Showing posts with label plans. Show all posts
Showing posts with label plans. Show all posts

Friday, January 11, 2019

Built from Scratch - A Tale of Two Berthas - Part 2 (The Plan)


Click here for Part 1

Scanned, downloadable PDF files of The Model Rocket News can be found in a few places around the Internet. There are probably a few missing, and I don't know that any one site has the whole collection, but a lot of these have fortunately been preserved.

A note to the long-timers and the historical detail-oriented: I'm not going to do much fact-checking on this post. I'd like to get to the build. Feel free to add any historical facts, details, or corrections in the comments (but be nice!).

These can be downloaded for free, and you can read them online or print them out. It's interesting to go through and see where or when some of the ideas we now find common practice in model rocketry originated.

If you print these PDFs out, they should print in the original size. This is particularly helpful if you want to try and build one of the many rocket designs published by Estes in the 1960's and 1970's. Some plans use parts and tube sizes which are no longer produced by Estes (though you may find something similar through Semroc at eRockets.biz - you can always email Randy Boadway and ask. Sometimes he has made custom parts for people), but a lot of plans use still-common parts or tubes.

Instructions are pretty simple, and if you've put together a few kits, you should be able to follow the plans.


The Big Bertha was originally published in a 1963 edition of the MRN - Volume 3, Number 2 (click here for the PDF). A printout of the page would make a nice, framed wall hanging, I think. But if you're building a rocket, you need the printout for the fin templates, which you will cut out and trace onto some balsa sheet.

While I planned to make the rocket look as close as I could to the original Bertha plans, I'd make a few minor changes.

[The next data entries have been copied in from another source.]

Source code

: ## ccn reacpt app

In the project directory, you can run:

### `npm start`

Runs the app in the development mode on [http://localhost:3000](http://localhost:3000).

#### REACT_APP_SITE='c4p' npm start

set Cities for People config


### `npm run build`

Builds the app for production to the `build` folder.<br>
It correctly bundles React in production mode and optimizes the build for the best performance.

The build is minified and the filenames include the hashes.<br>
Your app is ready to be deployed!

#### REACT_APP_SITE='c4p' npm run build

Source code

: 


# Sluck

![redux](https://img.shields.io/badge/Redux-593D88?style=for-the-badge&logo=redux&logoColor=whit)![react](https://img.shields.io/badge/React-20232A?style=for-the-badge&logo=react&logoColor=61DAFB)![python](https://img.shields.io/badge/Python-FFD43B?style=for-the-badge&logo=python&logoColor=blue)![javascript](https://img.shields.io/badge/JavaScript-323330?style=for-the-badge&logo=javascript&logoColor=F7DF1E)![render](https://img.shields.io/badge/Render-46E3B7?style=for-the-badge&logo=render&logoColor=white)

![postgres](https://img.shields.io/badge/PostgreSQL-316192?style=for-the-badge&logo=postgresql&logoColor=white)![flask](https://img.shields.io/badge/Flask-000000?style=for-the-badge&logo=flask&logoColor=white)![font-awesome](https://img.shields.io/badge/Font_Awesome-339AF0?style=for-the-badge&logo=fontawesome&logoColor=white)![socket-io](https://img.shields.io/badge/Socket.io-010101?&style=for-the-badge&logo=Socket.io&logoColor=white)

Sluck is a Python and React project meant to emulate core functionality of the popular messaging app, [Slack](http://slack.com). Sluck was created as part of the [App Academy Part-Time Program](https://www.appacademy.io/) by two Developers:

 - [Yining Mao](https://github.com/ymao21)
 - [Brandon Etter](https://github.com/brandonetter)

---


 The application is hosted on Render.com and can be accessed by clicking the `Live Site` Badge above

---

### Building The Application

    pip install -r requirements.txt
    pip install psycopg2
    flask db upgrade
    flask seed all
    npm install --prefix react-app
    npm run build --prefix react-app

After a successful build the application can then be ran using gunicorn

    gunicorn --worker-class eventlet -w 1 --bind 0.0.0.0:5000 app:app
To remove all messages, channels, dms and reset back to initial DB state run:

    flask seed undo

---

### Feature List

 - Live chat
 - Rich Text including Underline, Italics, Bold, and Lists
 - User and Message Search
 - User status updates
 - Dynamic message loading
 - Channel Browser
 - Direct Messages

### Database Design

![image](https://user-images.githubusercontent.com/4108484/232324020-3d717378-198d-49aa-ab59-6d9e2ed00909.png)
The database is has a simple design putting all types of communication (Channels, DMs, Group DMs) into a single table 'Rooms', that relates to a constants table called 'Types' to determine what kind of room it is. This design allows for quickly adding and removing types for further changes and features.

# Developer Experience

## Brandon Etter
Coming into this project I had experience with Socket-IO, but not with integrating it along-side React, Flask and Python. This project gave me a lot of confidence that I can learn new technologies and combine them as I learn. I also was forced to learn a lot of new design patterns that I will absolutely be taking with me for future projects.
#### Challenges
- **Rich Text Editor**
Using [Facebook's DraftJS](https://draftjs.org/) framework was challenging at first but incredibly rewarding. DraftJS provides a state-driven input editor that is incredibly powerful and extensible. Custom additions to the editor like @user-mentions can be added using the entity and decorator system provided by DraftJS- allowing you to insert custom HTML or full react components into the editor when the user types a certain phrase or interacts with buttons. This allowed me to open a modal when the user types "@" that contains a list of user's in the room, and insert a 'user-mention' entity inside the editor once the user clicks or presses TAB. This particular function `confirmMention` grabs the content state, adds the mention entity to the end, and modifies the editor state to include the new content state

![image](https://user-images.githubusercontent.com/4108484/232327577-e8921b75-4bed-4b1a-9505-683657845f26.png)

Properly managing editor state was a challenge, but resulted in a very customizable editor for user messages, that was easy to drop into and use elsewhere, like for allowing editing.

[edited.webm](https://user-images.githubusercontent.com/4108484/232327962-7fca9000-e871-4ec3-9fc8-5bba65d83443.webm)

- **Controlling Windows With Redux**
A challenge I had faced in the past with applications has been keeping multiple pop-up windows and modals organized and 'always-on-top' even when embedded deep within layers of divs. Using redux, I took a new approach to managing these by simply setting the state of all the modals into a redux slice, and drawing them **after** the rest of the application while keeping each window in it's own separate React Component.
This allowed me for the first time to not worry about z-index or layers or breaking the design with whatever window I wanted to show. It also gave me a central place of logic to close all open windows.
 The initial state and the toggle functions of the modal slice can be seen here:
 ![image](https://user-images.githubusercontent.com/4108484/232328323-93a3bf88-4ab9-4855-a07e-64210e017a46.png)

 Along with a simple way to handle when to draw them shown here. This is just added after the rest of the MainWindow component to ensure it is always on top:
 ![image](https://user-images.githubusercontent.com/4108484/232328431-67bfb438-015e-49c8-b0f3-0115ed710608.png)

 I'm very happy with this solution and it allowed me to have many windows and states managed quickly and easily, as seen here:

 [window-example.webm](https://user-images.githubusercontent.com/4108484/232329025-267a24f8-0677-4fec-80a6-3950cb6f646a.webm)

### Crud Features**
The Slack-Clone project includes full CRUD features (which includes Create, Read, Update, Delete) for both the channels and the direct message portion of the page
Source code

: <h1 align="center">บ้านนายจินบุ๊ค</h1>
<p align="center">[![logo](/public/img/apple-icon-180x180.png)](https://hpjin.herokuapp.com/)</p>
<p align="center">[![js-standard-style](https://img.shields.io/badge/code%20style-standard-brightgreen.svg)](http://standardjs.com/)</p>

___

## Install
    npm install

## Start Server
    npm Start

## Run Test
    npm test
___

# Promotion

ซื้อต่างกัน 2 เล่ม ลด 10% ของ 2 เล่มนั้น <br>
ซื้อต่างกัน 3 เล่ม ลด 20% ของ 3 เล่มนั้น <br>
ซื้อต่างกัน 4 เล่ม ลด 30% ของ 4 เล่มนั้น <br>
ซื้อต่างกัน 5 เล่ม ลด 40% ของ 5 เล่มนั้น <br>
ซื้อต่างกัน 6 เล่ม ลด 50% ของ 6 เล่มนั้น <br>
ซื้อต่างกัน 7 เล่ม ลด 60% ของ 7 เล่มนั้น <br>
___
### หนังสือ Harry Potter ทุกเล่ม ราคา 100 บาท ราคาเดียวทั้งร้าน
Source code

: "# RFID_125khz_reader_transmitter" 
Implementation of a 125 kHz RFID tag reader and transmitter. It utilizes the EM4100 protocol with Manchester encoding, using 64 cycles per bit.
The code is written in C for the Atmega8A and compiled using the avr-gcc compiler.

I would follow the fin templates exactly. These were of a slightly different shape than the current kits. Things change over time, due to plans being re-drawn, or tools used to cut parts wearing out over time and changing shape (this is particularly true of balsa nose cones), or what have you.

The motor mount from the original Big Bertha plans

Early instructions called for motor mounts being assembled with the centering rings attached to either end of a coupler. I guess they wanted more strength back then, or felt this would give better alignment. From what I've read, they'd sometimes get stuck halfway in when the glue would seize up. But I almost considered giving this a try. In the end, I decided against it. I would do a standard, modern motor mount - two centering rings and a motor tube, without the coupler.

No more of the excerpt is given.